→ **Work to be completed**: Retype, without alteration, each line from the line containing "floor(x) – Round down" to the final line of the records.

→ **Given records**:
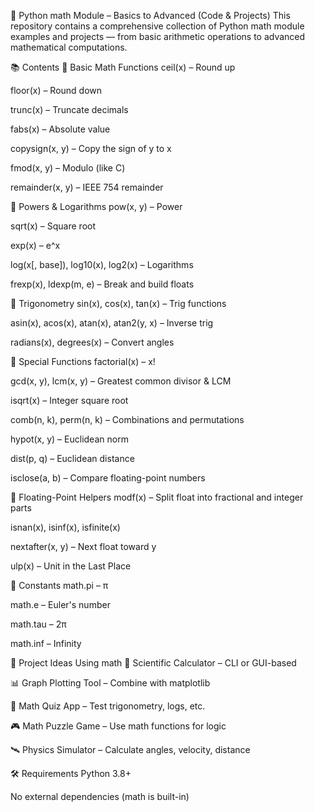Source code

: 🧮 Python math Module – Basics to Advanced (Code & Projects)
This repository contains a comprehensive collection of Python math module examples and projects — from basic arithmetic operations to advanced mathematical computations.

📚 Contents
🔰 Basic Math Functions
ceil(x) – Round up

floor(x) – Round down

trunc(x) – Truncate decimals

fabs(x) – Absolute value

copysign(x, y) – Copy the sign of y to x

fmod(x, y) – Modulo (like C)

remainder(x, y) – IEEE 754 remainder

🧮 Powers & Logarithms
pow(x, y) – Power

sqrt(x) – Square root

exp(x) – e^x

log(x[, base]), log10(x), log2(x) – Logarithms

frexp(x), ldexp(m, e) – Break and build floats

📐 Trigonometry
sin(x), cos(x), tan(x) – Trig functions

asin(x), acos(x), atan(x), atan2(y, x) – Inverse trig

radians(x), degrees(x) – Convert angles

🧠 Special Functions
factorial(x) – x!

gcd(x, y), lcm(x, y) – Greatest common divisor & LCM

isqrt(x) – Integer square root

comb(n, k), perm(n, k) – Combinations and permutations

hypot(x, y) – Euclidean norm

dist(p, q) – Euclidean distance

isclose(a, b) – Compare floating-point numbers

🔬 Floating-Point Helpers
modf(x) – Split float into fractional and integer parts

isnan(x), isinf(x), isfinite(x)

nextafter(x, y) – Next float toward y

ulp(x) – Unit in the Last Place

📌 Constants
math.pi – π

math.e – Euler's number

math.tau – 2π

math.inf – Infinity

📁 Project Ideas Using math
🔢 Scientific Calculator – CLI or GUI-based

📊 Graph Plotting Tool – Combine with matplotlib

🧠 Math Quiz App – Test trigonometry, logs, etc.

🎮 Math Puzzle Game – Use math functions for logic

🛰 Physics Simulator – Calculate angles, velocity, distance

🛠 Requirements
Python 3.8+

No external dependencies (math is built-in)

→ **Response area**:
floor(x) – Round down

trunc(x) – Truncate decimals

fabs(x) – Absolute value

copysign(x, y) – Copy the sign of y to x

fmod(x, y) – Modulo (like C)

remainder(x, y) – IEEE 754 remainder

🧮 Powers & Logarithms
pow(x, y) – Power

sqrt(x) – Square root

exp(x) – e^x

log(x[, base]), log10(x), log2(x) – Logarithms

frexp(x), ldexp(m, e) – Break and build floats

📐 Trigonometry
sin(x), cos(x), tan(x) – Trig functions

asin(x), acos(x), atan(x), atan2(y, x) – Inverse trig

radians(x), degrees(x) – Convert angles

🧠 Special Functions
factorial(x) – x!

gcd(x, y), lcm(x, y) – Greatest common divisor & LCM

isqrt(x) – Integer square root

comb(n, k), perm(n, k) – Combinations and permutations

hypot(x, y) – Euclidean norm

dist(p, q) – Euclidean distance

isclose(a, b) – Compare floating-point numbers

🔬 Floating-Point Helpers
modf(x) – Split float into fractional and integer parts

isnan(x), isinf(x), isfinite(x)

nextafter(x, y) – Next float toward y

ulp(x) – Unit in the Last Place

📌 Constants
math.pi – π

math.e – Euler's number

math.tau – 2π

math.inf – Infinity

📁 Project Ideas Using math
🔢 Scientific Calculator – CLI or GUI-based

📊 Graph Plotting Tool – Combine with matplotlib

🧠 Math Quiz App – Test trigonometry, logs, etc.

🎮 Math Puzzle Game – Use math functions for logic

🛰 Physics Simulator – Calculate angles, velocity, distance

🛠 Requirements
Python 3.8+

No external dependencies (math is built-in)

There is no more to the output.